The pharmacy is one piece of a broader expansion. Mr. Hino invested $800,000 to renovate the hospital’s sterile processing department and reopen a surgery program shuttered during the pandemic. He’s launching group psychiatric therapy for seniors through a partnership with Senior Life Solutions, targeting depression, loneliness, and caregiver burnout in a retirement-heavy community. The hospital also received a $171,000 grant from the Bandon Dunes Golf Resort’s charitable foundation to fund a master facility plan for the next generation of the hospital’s physical footprint.
Osceola is on a similar trajectory. Ms. Macken Marble is adding 20,000 square feet, opening a second clinic in Minnesota, and building out substance use withdrawal treatment services, a gap her county data identified as the highest unmet need in the region. But just identifying the need doesn’t mean a new service line will make financial sense for the organization.
“We’ve got to be really smart about what we add and when we add it. We don’t want to overextend ourselves so that if we do experience a reduction in reimbursement, we’ve got the financial bandwidth to manage that.”
As healthcare providers expand services and locations, the need for more communication and interconnected systems increases. Interoperability has been a challenge in healthcare for many years and athenahealth is committed to being part of the solution.

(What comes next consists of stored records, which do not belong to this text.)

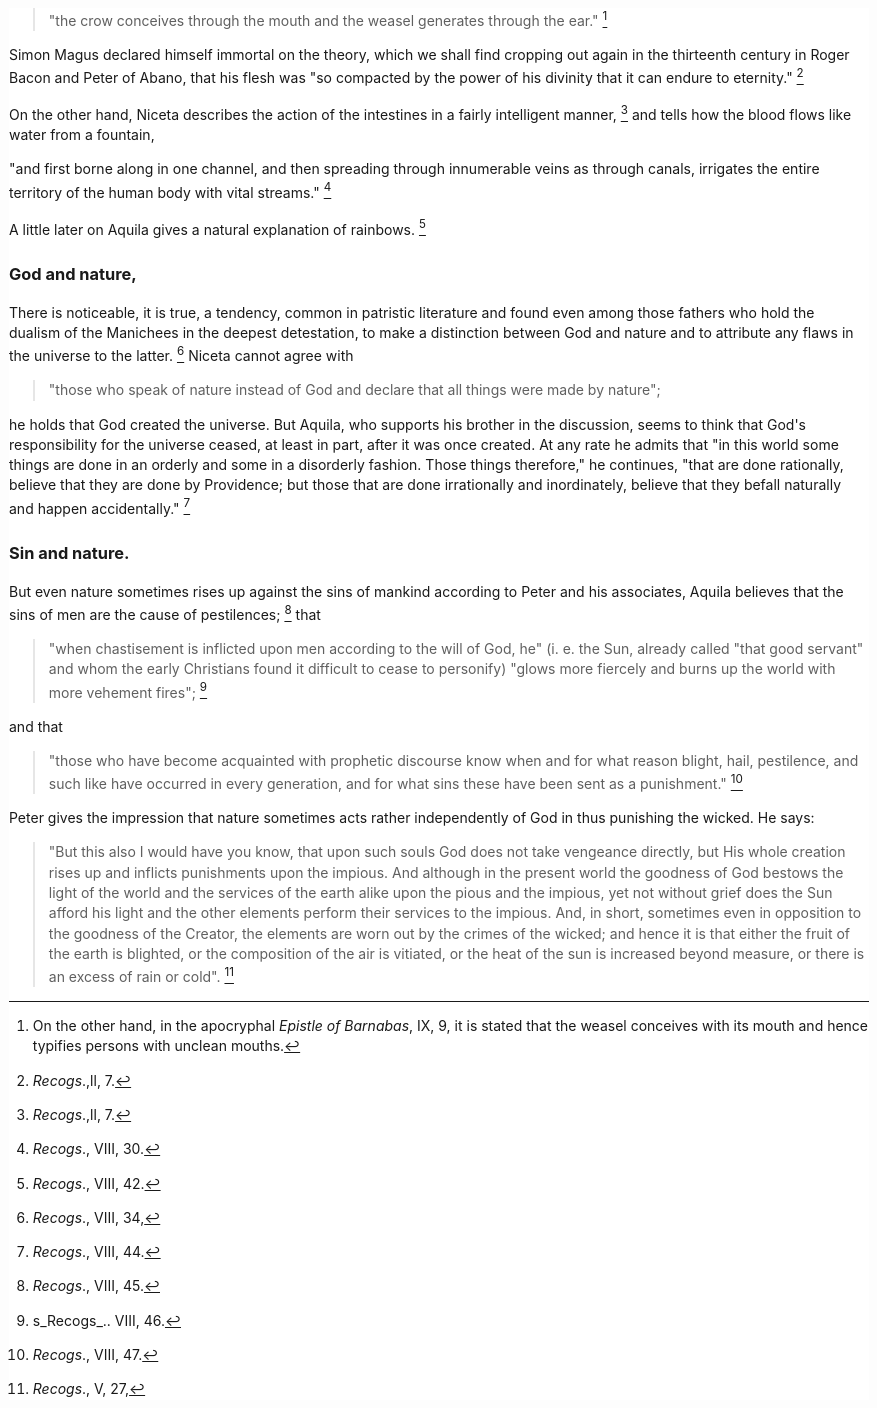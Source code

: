  [^408:8]: _Recogs_., VIII, 25-32.

> "the crow conceives through the mouth and the weasel generates through the ear."  [^409:1] 

 [^409:1]: On the other hand, in the apocryphal _Epistle of Barnabas_, IX, 9, it is stated that the weasel conceives with its mouth and hence typifies persons with unclean mouths.

Simon Magus declared himself immortal on the theory, which we shall find cropping out again in the thirteenth century in Roger Bacon and Peter of Abano, that his flesh was "so compacted by the power of his divinity that it can endure to eternity."  [^409:2]

 [^409:2]: _Recogs_.,ll, 7. 

On the other hand, Niceta describes the action of the intestines in a fairly intelligent manner,  [^409:2] and tells how the blood flows like water from a fountain, 

 [^409:2]: _Recogs_., VIII, 31. 

"and first borne along in one channel, and then spreading through innumerable veins as through canals, irrigates the entire territory of the human body with vital streams."  [^409:4] 

 [^409:4]: _Recogs_., VIII, 30. 

 A little later on Aquila gives a natural explanation of rainbows.  [^409:5] 
 
 [^409:5]: _Recogs_., VIII, 42. 
 
### God and nature,

There is noticeable, it is true, a tendency, common in patristic literature and found even among those fathers who hold the dualism of the Manichees in the deepest detestation, to make a distinction between God and nature and to attribute any flaws in the universe to the latter.  [^409:6] Niceta cannot agree with 

 [^409:6]:  _Recogs_., VIII, 34, 

> "those who speak of nature instead of God and declare that all things were made by nature"; 

he holds that God created the universe. But Aquila, who supports his brother in the discussion, seems to think that God's responsibility for the universe ceased, at least in part, after it was once created. At any rate he admits that "in this world some things are done in an orderly and some in a disorderly fashion. Those things therefore," he continues, "that are done rationally, believe that they are done by Providence; but those that are done irrationally and inordinately, believe that they befall naturally and happen accidentally."  [^409:7] 

 [^409:7]: _Recogs_., VIII, 44. 
 
### Sin and nature.

But even nature sometimes rises up against the sins of mankind according to Peter and his associates, Aquila believes that the sins of men are the cause of pestilences;  [^410:1] that 

 [^410:1]: _Recogs_., VIII, 45. 

> "when chastisement is inflicted upon men according to the will of God, he" (i. e. the Sun, already called "that good servant" and whom the early Christians found it difficult to cease to personify) "glows more fiercely and burns up the world with more vehement fires";  [^410:2] 

 [^410:2]: s_Recogs_.. VIII, 46.

and that 

> "those who have become acquainted with prophetic discourse know when and for what reason blight, hail, pestilence, and such like have occurred in every generation, and for what sins these have been sent as a punishment."  [^410:3] 

 [^410:3]: _Recogs_., VIII, 47. 

Peter gives the impression that nature sometimes acts rather independently of God in thus punishing the wicked. He says: 

>"But this also I would have you know, that upon such souls God does not take vengeance directly, but His whole creation rises up and inflicts punishments upon the impious. And although in the present world the goodness of God bestows the light of the world and the services of the earth alike upon the pious and the impious, yet not without grief does the Sun afford his light and the other elements perform their services to the impious. And, in short, sometimes even in opposition to the goodness of the Creator, the elements are worn out by the crimes of the wicked; and hence it is that either the fruit of the earth is blighted, or the composition of the air is vitiated, or the heat of the sun is increased beyond measure, or there is an excess of rain or cold".  [^410:4] 


 [^400:1]: Text of _The Recognitions_ in Migne, PG, I; of _The Homilies_ in PG, II, or P. de Lagarde, _Clementina_, 1865. E. C. Richardson had an edition of _The Recognitions_ in preparation in 1893, when a list of some seventy MSS communicated by him was published in A. Harnack's _Gesch. d. altchr. Lit_., I, 229-30, but it has not yet appeared. In quoting _The Recognitions_ I often avail myself of the language of the English translation in the _Ante-Nicene Fathers_.   
 [^401:1]: BN, Greek, 930; Ottobon, 443.
 [^402:1]: Isidore, _De natura rerum_, caps. XXXI, XXXVL, XXXIX-XLI (PL, 83, 1003-12).
 [^402:2]: PL, 83, 1003, note, "Sunt haec lib. VIII Recognitionum sed apparet Isidorum alia interpretatione usum ac dubitare posse an ea quae circumfertur Rufini sit."
 [^402:3]: See CU, Trinity 1041, 14th century, fols. 7-105, “Inc. prologus in librum quem moderni itinerarium beati Petri vocant."
 [^402:4]: Valois (1880), p. 204.
 [^402:5]: PL, 59, 162, "Notitia librorum apocryphorum qui non recipiuntur."
 [^402:6]: Vincent of Beauvais, _Speculum naturale_, 1495, I, 14.
 [^402:7]: PL, 176, 787-8, _Erudit. Didasc_., IV, 15.
 [^402:8]: Itinerarium nomine - Petri apostoli quod appellatur sancti Clementis libri octo apocryphum (or, apocryphi)."
 [^402:9]: _Speculum naturale_, XXXII, 129, concerning the morality of the Seres.
 [^402:10]: Compare Recognitions, I, 27 (PG, I, 122) with Rabanus, Comment. in Genesim, I, 2 (PL, 107 450).
 [^403:1]: _Speculum naturale_, I, 7. Peter is represented as saying, "When anyone has derived from divine Scripture a sound and firm rule of truth, it will not be absurd if to the assertion of true dogma he joins something from the education and liberal studies which he may have pursued from boyhood. Yet so that in all points he teaches what is true and shuns what is false and pretense." This corresponds to the close of the 42nd chapter of the tenth book of _The Recognitions_. 
 [^403:2]: Since writing this I learn that Professor E. C. Richardson has examined most of the known MSS of _The Recognitions_ and has found them all to be the version by Rufinus, except for a few additional chapters which someone has added in the French group of MSS, - chapters which Rufinus seems to have omitted because they were difficult to translate. 
 [^403:3]: Heintze (1914), 23, however, argues that the conclusion of _The Recognitions_ is dependent upon _The Homilies_. 
 [^403:4]: Professor E. C. Richardson, after kindly reading this chapter in manuscript, writes me (Sept. 5, 1921) that he doubts if this Syriac; MS is correctly described as three books of _The Recognitions_ and four books of _The Homilies_, and that he thinks it may represent an earlier form in the evolution than either of them. He writes further, “I have a strong notion that a study of Greek MSS of the Epitomes will reveal still more variant forms in Greek, and there are certainly other oriental compilations not yet brought into comparison with the Greek, Latin, and Syriac forms.”
 [^404:1]: In _The Homilies_ it is a trip only from Alexandria to Caesarea that consumes this number of days.
 [^405:1]: About 375 A.D. Epiphanius (Dindorf, II, 107-9) describes The Circuits in such a way that he might have either _The Homulies_ or _The Recognitions_ in mind. On the other hand, the Philocalia, com- nosed about 358 bs Basil and Gregory, cites a passage on astrology from the fourteenth book of _The Circuits_ which is in the tenth book of _The Recognitions_ and not in _The Homilies_ at all.
 [^405:2]: Heintze (1914), p. 113.
 [^405:3]: Waitz (1904), pp. 151 and 243.
 [^406:1]: See E.C.Richardson in _Papers of the American Society of Church History_, VI (1894). 
 [^406:2]: Neither Philostratus nor Apollonius of Tyana is mentioned, however, in the index of W, Heintze's _Der Klemensroman und seine griechischen Quellen_ (1914), 144 pp. 
 [^407:1]: _Recogs_.,Vll,6. 
 [^407:2]: _Recogs_., I, 29; not mentioned in the corresponding chapter of  _The Homilies_. VIII, 15.
 [^407:3]: _Recogs_., IX, 19-29. 
 [^407:4]:  _Recogs_., Vll, 12. 
 [^407:5]: _Recogs_., X, 15, et seq.
 [^408:1]:  _Recogs_., I, 8; Homilies, I, 10. 
 [^408:2]: Extraordinary, of course, only in that single animals instead of angels, as in the Enoch literature, are set over birds, beasts, serpents, etc. 
 [^408:3]: _Recogs_., I, 27 and 45.
 [^408:4]: _Recogs_., VI, 8.
 [^408:5]: _Recogs_., VIII, 9, 20-22. 
 [^408:6]: _Recogs_., VIII, 15-17.
 [^408:7]: _Recogs_., VIII, 21. 
 [^410:4]: _Recogs_., V, 27, 
 [^411:1]: _Recogs_., I, 28.
 [^411:2]: _Recogs_., VIII, 57, "frater meus Clemens tibi diligentius respondebit qui plenius scientiam mathesis attigit; IX, 18, "quoniam quidem scientia mihi mathesis nota est.
 [^411:3]: _Recogs_., X, 11-12.
 [^411:4]: _Recogs_., IX, 18.
 [^411:5]: _Recogs_., VIII, 2.
 [^411:6]: _Recogs_., I, 32.
 [^411:7]: _Recogs_., I, 21, 43, 72. 
 [^411:8]: _Recogs_., IV, 35.
 [^411:9]: Irenaeus, I, 3. 
  [^411:10]: _Recogs_., Ill, 68. 
 [^411:11]: _Recogs_., VIII, 28, "qui eat  parvus in alio mundus." 
 [^411:12]: _Recogs_., VIII, 45. 
 [^412:1]: Recogs., X, 12. In _Homilies_, XIV, 5, the existence of astrological medicine is implied when Peter promises to cure by prayer to God any bodily ill, even “if it is utterly incurable and entirely beyond the range of the medical profession - a case, indeed, which not even the astrologers profess to cure.”
 [^412:6]: Genethlialogy is the application of astrology to the birth of individuals, in order to determine information about the nature and course of a person's life. The term is derived from the Greek word genethlialogia (γενεθλιαλογία), which means “the study that pertains to nativities” or “the study that pertains to births”.
 [^412:6]: Recogs., Vill, 2. In The _Hamilies_, however, Peter argues that, even if Genesis prevails, which he does not admit, still he can “worship Him who is also Lord of the stars,’ and that the doctrine of genesis is far more destructive to polytheism and pagan worship.
 [^412:3]:  _Recogs_., IX, 16-17.
 [^412:4]: _Recogs_., IX, 6 and 12,
 [^412:5]:  _Recogs_., IX, 30.
 [^413:1]: _Recogs_., X, 11. 
 [^413:2]: _Recogs_., X, 12.
  [^413:3]: _Recogs_. IX, 32-7.
 [^413:4]: _Recogs_., IX, 19, and VIII, 48. 
  [^413:5]: _Recogs_., X, 66.
 [^413:6]: _Recogs_., II, 42. 
 [^413:7]: _Recogs_., IV, 7. 
  [^414:1]: _Recogs_., IX, 38.
 [^414:2]: _Recogs_., IX, 6 and 12; IV, 21; V, 20 and 31.
 [^414:3]: _Recogs_., II, 71; IV, 16.
 [^414:4]: _Recogs_., IV, 30.
  [^414:5]: _Recogs_., IX, 9.
 [^414:6]: _Recogs_., IV, 32-33. 
 [^414:7]: _Recogs_., IV, 21. 
 [^414:8]: _Recogs_.. IV, 26. 
 [^414:9]: Reminding one of Benjamin Franklin's more successful attempt to "snatch the thunderbolt  from heaven." 
 [^415:1]: _Recogs_., IV, 27, and I, 30. 
 [^415:2]: _Recogs_., IV, 29.
 [^415:3]: Dindorf, I, 282, 286-7. 
 [^415:4]: _Recogs_., X. 55; III, 64. 
 [^415:5]: _Recogs_., I, 70. 
 [^415:6]: _Recogs_., I, 42 and 58; III, 12, 47, and 73 ; X, 54.
 [^415:7]: _Recogs_., I, 72. 
 [^416:1]:  _Recogs_., X, 22 and 25.
 [^416:2]: But by no means always in early Christian writings: thus Clement of Alexandria (c150-c220) in the _Stromata_, II, i, asserts that the Greeks eulogize "astrology and mathematics and magic and sorcery" as the highest sciences.
 [^416:3]: In contrast to Lucian's Menippus or Necromancy, in which the Cynic philosopher Menippus resorts to a Magus at Babylon in order to gain entrance to the lower world and question Teiresias. 
 [^416:4]:  _Recogs_., I, 5. 
 [^416:5]: _Recogs_., II, 9. 
 [^416:6]: _Recogs_., II, 15. 
 [^417:1]: _Recogs_., II, 6.
 [^417:2]: _Recogs_., Ill, 57.
 [^417:3]: _Recogs_., II, 11. 
 [^417:4]: _Recogs_., II, 12. 
 [^417:5]: _Recogs_., X, 53, et seq. 
 [^418:1]: _Recogs_., Ill, 57-60; X, 66.
 [^418:2]: _Recogs_., VIII, 53. 
 [^418:3]: _Recogs_., VIII, 60. 
 [^418:4]: _Recogs_., II, 5. 
 [^418:5]: _Recogs_., II, 10. 
 [^418:6]: _Recogs_., II, 16, and III, 49.
 [^419:1]: Similarly, in a passage contained only in _The Homilies_, V, 5, Appion, recommending to Clement a love incantation which he had learned from an Egyptian who was well versed in magic, explains that demons obey the magician when invoked by the names of superior angels, who in their turn may be adjured by the name of God.
 [^419:2]: Concerning this boy see _Recogs_., II, 13-15; III, 44-45; Homilies, II, 25-30.
 [^419:3]: _Recogs_., II, 6; III, 13. 
 [^420:1]: _Recogs_., Ill, 73; X, 54.
 [^420:2]: _Recogs_., X, 58.
 [^420:3]: _Recogs_., Ill, 63.
 [^420:4]: _Recogs_., II, 7. 
 [^420:5]: _Recogs_., II, 5. 
 [^420:6]: _Recogs_., II, 9, "Multa etenim iam mihi experimenti causa consummata sunt." 
 [^421:1]: _First Apology_, caps. 26 and 56; _Dialogue with Trypho_, 120. 
 [^421:2]: _Adv. haer_., I, 23. 
 [^421:3]: _Adv. haer_., chapter 15, p. 365.
 [^421:4]: Tertullian, _De anima_, cap. 57, in PL, II, 794; _De idolatria_, cap. 9.
 [^421:5]: _Philosophumena_, VI, 2-15.
 [^422:1]: F. N. Funk, _Didascalia et Constitutiones Apostolorum_, 1905, I,
 [^422:2]: χὰ δὲ ἔθνη ἐξιστῶν μαγικῇ ἐμπειρίᾳ καὶ δαιμόνων ἐνεργείᾳ.
 [^422:3]: ...in una die procedens vidi illum per acra volantem et ferebatur. Et subsistens dixi: Un virtute sancti nonuinis Iesu excido virtutes tuas. Et sic ruens femur pedis sui fregit."
 [^423:1]: Arnobius, Adversus gentes, II, 12.
 [^423:2]: Cyril, _Cathechesis_, VI, 15, in PG 33, 564. 
 [^423:3]: _Filastrii diversarum hereseon liber_, cap. 23, ed. F. Marx, 1898, in CSEL; also in PL, vol. 12. 
 [^423:4]: Sulpicius Severus, 363-420, _Chron_., II, 28, and Theodoret, c386-456, _Haereticarum fabularum compendium_, I, i (PG 83, 344) have nothing new to say. 
 [^424:1]: AN, VIII, 673-5.
 [^424:2]: Ibid., 477-85; Greek text in Tischendorf, Acta Apostolorum Apocrypha, 1851, pp. 1-39. The  Greek scholar, Constantine Lascaris, translated part of the work into Latin in 1490. 
 [^425:1]: Mead (1892), p. 37, notes that Dr. Salmon (article Sinon Magus in _Dict. Chris. Biog_. IV, 686) “connects this with the story, told by Suetonius and Dio Chrysostom, that Nero caused a wooden theater to be erected in the Campus, and that a gymnast who tried to play the part of Icarus fell so near the emperor as to bespatter him with blood.” Hegesippus (_De bello judaico_, II, 2), Abdias (_Hist_. 1), and Maximus Taurinensis (_Patr. VI, Synodi ad Imp. Const. Act_. 18) compare Simon's flight with that of Icarus.
 [^425:2]: Tischendorf (1851), p. xix.
 [^425:3]: "De mirificis rebus et actibus beatorum Petri et Pauli, et de magicis artibus Simonis:" Fabricius, _Cod. apocr_., IIl, 632; Florentinus, Martyrologium | Hieronynmi, 103.
 [^425:4]: A slightly different version of the dog incident is found in the _Acts of Nereus and Achilles_ (AS, May III, 9).
 [^426:1]: Hegesippus, III, 2 ed. C. F. Weber and J. Caesar, Marburg, 1864, "et statim in voce Petri implicatiis remigiis alarum quas sumserat corruit, nee exanimatus est, sed fracto debilitatus crure Ariciam concessit atque ibi mortuus est." I earnestly recommend this passage to those who delight in finding ancient precursors of modern inventions as an example of remarkable insight into the effect of air-waves upon delicate mechanisms. 
 [^426:2]: ed. Fabricius, _Cod. apocr_., I, 411 ; AS, June V, 424. 
 [^426:3]: _Biblioth. Patrum_, Cologne, 1618, I, 70. 
 [^426:4]: Printed PL, 39, 2121-2, among the works of Augustine, Sermones Supposititi, CCII. The greater number of MSS assign it to Maximus. 
 [^427:1]: Male, Religious Art in France, 1913, p. 297, notes 3 and 4; p. 298, note I. 
 [^427:2]: The two representations are essentially identical. Simon falls head first, and the accompanying  legend reads, "Hie praecepto Petri oratione Pauli Simon Magus cecidit in terrain," - "Here at Peter's command and Paul's prayer Simon Magus falls to earth."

“Physicians continue to report difficulty exchanging information across systems, and most say those gaps increase stress,” said Mr. Ganley. “In rural settings, where care coordination often spans multiple organizations, fragmented data translates into additional work for already lean teams.”
Other industries are much more interoperable and serve as a model for healthcare. The end goal: to share information across platforms and provide better patient care.
“Healthcare ought to be technology agnostic and platform-agnostic. We’ve built a lot of infrastructure over the last 10 years to make that possible,” said Mr. Ganley. “Right now, we’re getting everybody over the hump so they are comfortable with it. We’ve built the ability to do it from a technology and privacy standpoint, and we need to break some of the old business models a bit more so folks are comfortable moving health information.”
Financing the Mission
None of this expansion happens without financial discipline, and the policy headwinds are making that discipline harder to maintain. For Sham Firdausi, deputy CFO of the County of Santa Clara Health System — one of the nation’s largest public safety net systems, serving nearly 2 million California residents regardless of their ability to pay — the stakes are existential. HR-1 alone represents a projected shortfall approaching $1 billion for the system by 2028.
“Constraint breeds innovation,” Mr. Firdausi said. “When the traditional approaches don’t work, we’re forced to think differently.”
His response is operational: embedding finance leaders within clinical teams, standardizing revenue cycle processes end-to-end, and pursuing payer-provider partnerships that leverage his background on the health plan side. Nationally, the physician survey found that 49% of physicians are more concerned about claim denials than declining reimbursement rates, a signal that operational efficiency has become as critical as advocacy.
For Mr. Hino, the long-term financial answer lies in collective action. He’s working with Oregon’s state government and the Rural Health Transformation Program to build a clinically integrated network among 13 rural independent hospitals, giving small, unaffiliated facilities the scale for value-based contracts.
“We have several very excited and motivated hospitals that are excited about partnering together and we believe that through the partnership, we’re going to create new and more beneficial payer contracting, which would be so important,” he said. “That’s something I’m really looking forward to in the coming year.”